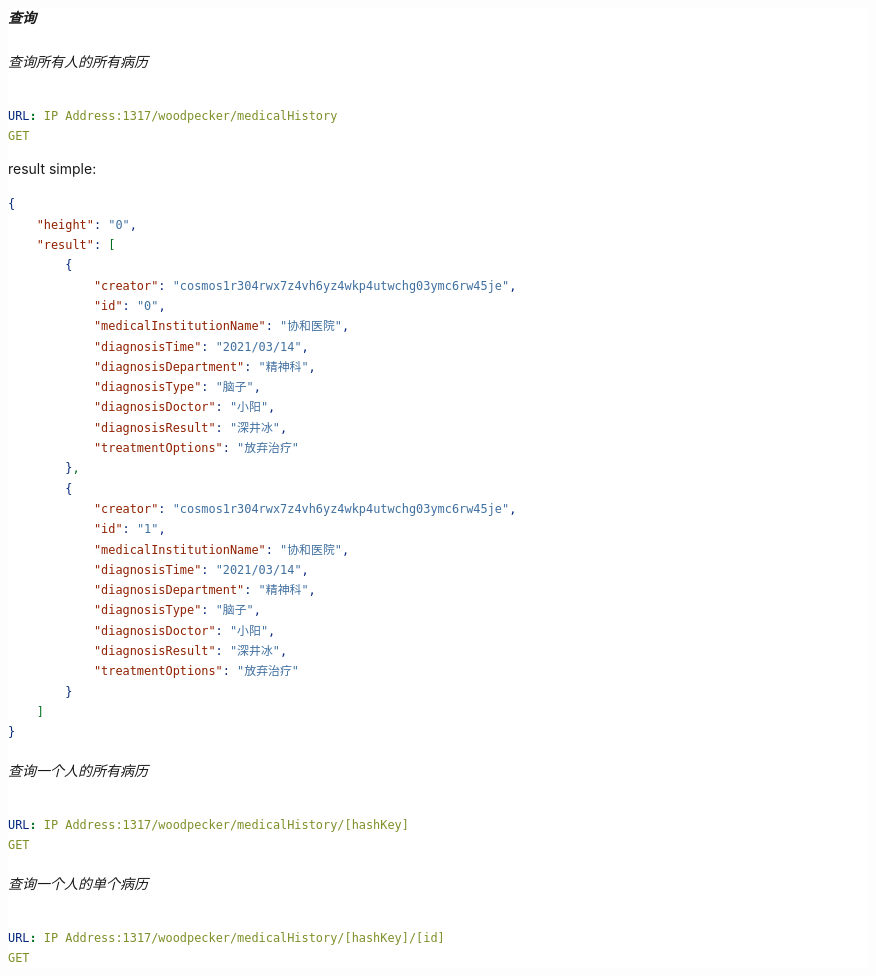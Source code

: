 ##### 查询

###### 查询所有人的所有病历

```yaml
URL: IP Address:1317/woodpecker/medicalHistory
GET
```

result simple:

```json
{
    "height": "0",
    "result": [
        {
            "creator": "cosmos1r304rwx7z4vh6yz4wkp4utwchg03ymc6rw45je",
            "id": "0",
            "medicalInstitutionName": "协和医院",
            "diagnosisTime": "2021/03/14",
            "diagnosisDepartment": "精神科",
            "diagnosisType": "脑子",
            "diagnosisDoctor": "小阳",
            "diagnosisResult": "深井冰",
            "treatmentOptions": "放弃治疗"
        },
        {
            "creator": "cosmos1r304rwx7z4vh6yz4wkp4utwchg03ymc6rw45je",
            "id": "1",
            "medicalInstitutionName": "协和医院",
            "diagnosisTime": "2021/03/14",
            "diagnosisDepartment": "精神科",
            "diagnosisType": "脑子",
            "diagnosisDoctor": "小阳",
            "diagnosisResult": "深井冰",
            "treatmentOptions": "放弃治疗"
        }
    ]
}
```

###### 查询一个人的所有病历

```yaml
URL: IP Address:1317/woodpecker/medicalHistory/[hashKey]
GET
```

###### 查询一个人的单个病历

```yaml
URL: IP Address:1317/woodpecker/medicalHistory/[hashKey]/[id]
GET
```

# WHAT YOU HAVE TO DO:
Take the entries above and restate them word for word, minus their images.

# RESPONSE BELOW:
Source code

: ##### 查询

###### 查询所有人的所有病历

```yaml
URL: IP Address:1317/woodpecker/medicalHistory
GET
```

result simple:

```json
{
    "height": "0",
    "result": [
        {
            "creator": "cosmos1r304rwx7z4vh6yz4wkp4utwchg03ymc6rw45je",
            "id": "0",
            "medicalInstitutionName": "协和医院",
            "diagnosisTime": "2021/03/14",
            "diagnosisDepartment": "精神科",
            "diagnosisType": "脑子",
            "diagnosisDoctor": "小阳",
            "diagnosisResult": "深井冰",
            "treatmentOptions": "放弃治疗"
        },
        {
            "creator": "cosmos1r304rwx7z4vh6yz4wkp4utwchg03ymc6rw45je",
            "id": "1",
            "medicalInstitutionName": "协和医院",
            "diagnosisTime": "2021/03/14",
            "diagnosisDepartment": "精神科",
            "diagnosisType": "脑子",
            "diagnosisDoctor": "小阳",
            "diagnosisResult": "深井冰",
            "treatmentOptions": "放弃治疗"
        }
    ]
}
```

###### 查询一个人的所有病历

```yaml
URL: IP Address:1317/woodpecker/medicalHistory/[hashKey]
GET
```

###### 查询一个人的单个病历

```yaml
URL: IP Address:1317/woodpecker/medicalHistory/[hashKey]/[id]
GET
```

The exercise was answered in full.